How to use this reference: Scan it before any high-stakes decision. Keep it visible during planning sessions, hiring conversations, or post-mortems. Each row is a complete diagnostic — bias, mechanism, trigger, and the one question that short-circuits it.
THE 12 COGNITIVE BIAS FIELD GUIDE
What a cognitive bias is
A cognitive bias is not a character flaw. It is a mental shortcut your brain defaulted to under conditions of uncertainty, speed, or social pressure. Shortcuts are efficient. They are also systematically wrong in predictable ways. That predictability is the exploit — and the protection.
The Reference Table
| BIAS | WHAT IT DOES | TRIGGER | THE FIX (one question) |
|---|---|---|---|
| Confirmation Bias | Seeks, favors, and remembers information that confirms existing beliefs. Ignores or discounts contradicting data. | Strongly held belief, identity attachment to an outcome, motivated reasoning | "What would I need to see to change my mind — and have I actually looked for it?" |
| Anchoring Bias | Over-weights the first piece of information received. All subsequent judgments orbit that anchor. | Negotiation, pricing, first estimates, opening offers | "If the first number I heard was completely different, what would I estimate now?" |
| Sunk Cost Fallacy | Continues investing in a losing position because of what has already been spent. Past cost drives future decision. | Time, money, or emotional investment already committed | "If I were starting fresh today with no prior investment, would I choose this?" |
| Availability Heuristic | Judges probability by how easily examples come to mind. Vivid or recent events feel statistically common. | News coverage, recent personal experience, emotionally loaded events | "Is this actually common — or is it just easy to remember?" |
| Dunning-Kruger Effect | Low competence paired with high confidence. The knowledge gap that creates the gap isn't visible from inside it. | Early-stage learning, unfamiliar domain, absence of expert feedback | "What do experts in this field know that I haven't accounted for yet?" |
| Halo Effect | One strong positive trait causes the whole person, brand, or idea to be rated more favorably across unrelated dimensions. | Attractiveness, status, articulate communication, first impressions | "Would I evaluate this the same way if the source were unknown or different?" |
| Fundamental Attribution Error | Attributes others' behavior to their character.

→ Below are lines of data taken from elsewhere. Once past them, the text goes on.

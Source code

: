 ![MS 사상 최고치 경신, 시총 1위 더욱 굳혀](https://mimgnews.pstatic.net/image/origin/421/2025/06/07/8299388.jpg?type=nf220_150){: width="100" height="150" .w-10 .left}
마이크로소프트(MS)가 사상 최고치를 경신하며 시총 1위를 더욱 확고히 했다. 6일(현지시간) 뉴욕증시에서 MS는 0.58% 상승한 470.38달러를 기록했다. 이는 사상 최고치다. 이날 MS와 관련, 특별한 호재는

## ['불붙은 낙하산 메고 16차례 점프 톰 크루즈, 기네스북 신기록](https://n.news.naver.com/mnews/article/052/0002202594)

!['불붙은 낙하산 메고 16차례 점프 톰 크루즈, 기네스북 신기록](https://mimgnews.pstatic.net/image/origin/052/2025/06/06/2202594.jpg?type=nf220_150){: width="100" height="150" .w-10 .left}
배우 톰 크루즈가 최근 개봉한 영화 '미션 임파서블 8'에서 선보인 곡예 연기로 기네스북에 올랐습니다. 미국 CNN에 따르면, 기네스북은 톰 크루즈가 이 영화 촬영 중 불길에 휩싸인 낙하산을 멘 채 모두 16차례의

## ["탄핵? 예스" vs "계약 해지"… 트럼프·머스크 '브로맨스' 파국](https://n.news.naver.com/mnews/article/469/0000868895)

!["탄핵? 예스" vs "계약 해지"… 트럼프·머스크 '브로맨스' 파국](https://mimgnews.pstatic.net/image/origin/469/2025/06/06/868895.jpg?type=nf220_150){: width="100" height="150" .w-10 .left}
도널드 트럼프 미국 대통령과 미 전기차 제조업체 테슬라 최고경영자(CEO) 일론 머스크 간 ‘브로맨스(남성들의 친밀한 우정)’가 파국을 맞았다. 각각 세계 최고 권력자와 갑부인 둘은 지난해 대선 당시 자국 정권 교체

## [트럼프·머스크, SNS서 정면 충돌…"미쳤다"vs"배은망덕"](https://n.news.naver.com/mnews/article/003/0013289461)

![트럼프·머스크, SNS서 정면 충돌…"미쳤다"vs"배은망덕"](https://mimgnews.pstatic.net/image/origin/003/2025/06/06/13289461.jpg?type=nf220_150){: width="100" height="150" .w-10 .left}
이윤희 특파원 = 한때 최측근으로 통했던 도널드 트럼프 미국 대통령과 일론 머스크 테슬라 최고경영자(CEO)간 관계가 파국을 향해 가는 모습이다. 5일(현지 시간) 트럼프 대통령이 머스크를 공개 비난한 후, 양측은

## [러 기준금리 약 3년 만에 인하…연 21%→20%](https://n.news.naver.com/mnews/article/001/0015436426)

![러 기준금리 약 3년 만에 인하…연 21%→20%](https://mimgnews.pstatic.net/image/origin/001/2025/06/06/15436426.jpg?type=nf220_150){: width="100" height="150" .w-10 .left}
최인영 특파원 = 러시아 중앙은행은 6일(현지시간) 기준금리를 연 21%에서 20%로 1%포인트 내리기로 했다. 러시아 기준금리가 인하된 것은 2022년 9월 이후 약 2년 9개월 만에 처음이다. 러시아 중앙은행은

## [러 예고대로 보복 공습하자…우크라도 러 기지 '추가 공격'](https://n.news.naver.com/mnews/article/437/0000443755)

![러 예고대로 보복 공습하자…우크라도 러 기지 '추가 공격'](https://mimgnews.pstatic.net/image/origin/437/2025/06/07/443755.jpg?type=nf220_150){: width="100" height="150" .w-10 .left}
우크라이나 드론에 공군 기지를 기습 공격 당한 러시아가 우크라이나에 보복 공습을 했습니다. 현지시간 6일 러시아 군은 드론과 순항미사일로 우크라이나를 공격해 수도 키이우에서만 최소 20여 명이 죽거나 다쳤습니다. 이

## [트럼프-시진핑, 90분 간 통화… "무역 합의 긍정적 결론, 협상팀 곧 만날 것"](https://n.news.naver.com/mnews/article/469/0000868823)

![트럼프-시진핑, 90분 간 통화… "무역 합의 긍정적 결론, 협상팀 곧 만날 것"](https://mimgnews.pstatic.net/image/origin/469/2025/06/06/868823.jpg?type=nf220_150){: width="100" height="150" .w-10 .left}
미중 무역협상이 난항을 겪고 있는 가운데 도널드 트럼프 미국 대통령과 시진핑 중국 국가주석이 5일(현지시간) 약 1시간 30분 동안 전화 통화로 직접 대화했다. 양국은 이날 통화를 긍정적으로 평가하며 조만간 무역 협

Attributes own behavior to circumstances. Creates asymmetric judgment. | Conflict, failure, moral evaluation of others | "What situational pressures might explain their behavior — the same ones I'd cite for myself?" |
| Bandwagon Effect | Adopts beliefs or behaviors because others have. Social proof replaces independent evaluation. | Crowds, trends, consensus framing, social media volume | "Would I hold this view if I were the only person who had encountered the evidence?" |
| Status Quo Bias | Treats the current state as the default and requires disproportionate evidence to justify change. Loss feels larger than equivalent gain. | Incumbent options, uncertainty about alternatives, comfort with familiar systems | "If the current option didn't exist and I was choosing fresh, would I build exactly this?" |
| Planning Fallacy | Underestimates time, cost, and complexity for future tasks. Optimism about own plans, realistic or pessimistic about others'. | Project planning, self-directed work, positive emotional investment in outcome | "What did the last three similar projects actually take — not what I planned?" |
| Recency Bias | Over-weights recent events and data. The most recent outcome becomes the expected norm, erasing longer trend lines. | Markets, performance reviews, relationship assessments, any domain with historical data | "What does the full data window look like — not just the last quarter?" |
| Hindsight Bias | After an outcome is known, perceives it as having been obvious or predictable. Distorts memory of prior uncertainty. | Post-mortems, failure analysis, learning from outcomes | "What did I actually believe before I knew how it turned out?" |
PATTERNS TO KNOW
When you're most exposed
THE CONDITIONS: High time pressure. Emotional investment in the outcome. Social dynamics at play. Unfamiliar domain. Fatigue.
THE CLUSTERS: These biases don't appear alone. Confirmation + Anchoring is the standard bad-decision pair. Dunning-Kruger + Bandwagon drives most market crashes. Sunk Cost + Status Quo is why organizations die slowly.
THE PROTECTION: You cannot eliminate cognitive biases through willpower. They are pre-rational — they run before conscious processing. The only reliable defense is process: structured checklists, adversarial review, mandatory consideration of alternatives, and the habit of asking the one-question fix before committing.
The Meta-Bias
THE BIAS BLIND SPOT: The belief that you are less susceptible to biases than other people. Documented in research. Affects everyone. Including you. Including right now.
The fix: Assume the bias is present. Design your process to catch it. Stop relying on the feeling of confidence.
ANCHOR: Biases are not bugs in your thinking — they are features that evolved for a different environment. In that environment, fast pattern matching kept you alive. In modern decision-making, it costs you precision. The upgrade is not thinking faster. It is thinking structurally.
Cut this out. Pin it to your wall. Use it before you decide.